Umstrittene Pipeline Nord Stream 2 ist fertig

14. September 2021, Wien

Mit rund zweijähriger Verspätung wurde die Röhre am Freitag fertiggestellt. Noch heuer soll das erste Gas fließen.

Am Freitag um 8.45 Uhr Moskauer Zeit ist das letzte Rohr bei Nord Stream 2 fertig verbunden worden, erklärte der russische Gaskonzern Gazprom Freitagvormittag. Damit ist die umstrittene Gaspipeline, in deren Errichterkonsortium sich auch die heimische OMV befindet, fertig. Zwei Jahre und einige politische Konflikte später als geplant.


Begonnen hatten die Planungen für Nord Stream 2 schon 2015. Damals wurde die Idee konkretisiert, die bereits 2011 in Betrieb genommene Nord Stream 1, die Gas vom russischen Wyborg durch die Ostsee direkt ins deutsche Greifswald bringen kann, zu erweitern. Bei dem neun Milliarden Euro schweren Projekt ging es darum, die Kapazität von jährlich 55 Mrd. Kubikmetern zu verdoppeln.

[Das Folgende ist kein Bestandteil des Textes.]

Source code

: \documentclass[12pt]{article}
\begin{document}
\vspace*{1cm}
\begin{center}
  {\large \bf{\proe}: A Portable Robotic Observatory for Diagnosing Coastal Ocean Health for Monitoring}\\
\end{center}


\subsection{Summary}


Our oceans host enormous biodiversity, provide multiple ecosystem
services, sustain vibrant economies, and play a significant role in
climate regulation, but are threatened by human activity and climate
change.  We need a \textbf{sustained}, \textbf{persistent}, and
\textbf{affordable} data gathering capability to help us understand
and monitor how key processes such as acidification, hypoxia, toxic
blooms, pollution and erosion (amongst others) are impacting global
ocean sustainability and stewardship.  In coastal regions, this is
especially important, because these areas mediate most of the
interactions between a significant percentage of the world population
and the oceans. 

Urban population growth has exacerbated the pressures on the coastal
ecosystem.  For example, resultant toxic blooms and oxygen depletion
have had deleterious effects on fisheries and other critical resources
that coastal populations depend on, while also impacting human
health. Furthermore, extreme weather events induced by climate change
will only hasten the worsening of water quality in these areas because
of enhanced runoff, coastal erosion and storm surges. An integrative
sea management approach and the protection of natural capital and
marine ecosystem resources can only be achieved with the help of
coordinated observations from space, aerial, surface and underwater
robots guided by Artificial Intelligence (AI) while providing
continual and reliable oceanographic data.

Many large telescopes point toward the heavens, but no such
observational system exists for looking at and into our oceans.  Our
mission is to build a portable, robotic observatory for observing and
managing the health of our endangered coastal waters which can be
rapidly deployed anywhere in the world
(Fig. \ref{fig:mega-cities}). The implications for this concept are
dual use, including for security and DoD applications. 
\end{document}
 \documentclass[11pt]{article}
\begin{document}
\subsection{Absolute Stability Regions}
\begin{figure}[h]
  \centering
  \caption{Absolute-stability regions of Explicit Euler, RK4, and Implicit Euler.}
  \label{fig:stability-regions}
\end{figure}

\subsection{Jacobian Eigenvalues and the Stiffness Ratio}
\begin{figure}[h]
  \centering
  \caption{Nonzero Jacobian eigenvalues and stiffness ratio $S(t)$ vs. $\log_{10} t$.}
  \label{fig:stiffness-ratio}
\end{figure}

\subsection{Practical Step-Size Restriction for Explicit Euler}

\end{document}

Doch während der Bau von Nord Stream 1 zwar mit verbaler Kritik aus osteuropäischen Ländern, Schweden und den USA relativ problemlos über die Bühne ging, war das bei Nord Stream 2 anders. Grund dafür war der im Jahr 2014 ausgebrochene Krieg zwischen Russland und der Ukraine, der nicht nur zu Sanktionen gegen Moskau führte, sondern auch die Stimmung auf einen neuen Tiefpunkt brachte.


Bypass für Ukraine
Bis auf Deutschland und Österreich zeigten sich viele EU-Länder daher von Anfang an dem Projekt gegenüber sehr skeptisch. Mehrere Gründe wurden dafür angeführt: Einerseits liefere sich Europa mit Nord Stream 2 erneut Russland als Energielieferanten aus, was auch aus ökologischen Gründen abzulehnen sei. Andererseits sorge die Ostseepipeline dafür, dass osteuropäische Transitländer und vor allem die prowestliche Ukraine künftig umgangen werden könnten und um ihre Transitgebühren umfielen. Letzteres definitiv ein Hintergedanke in Moskau – aber auch in Berlin. Schließlich hatten mehrere Gaskonflikte zwischen Russland und der Ukraine zu Lieferunterbrechungen während der Winter in Europa geführt.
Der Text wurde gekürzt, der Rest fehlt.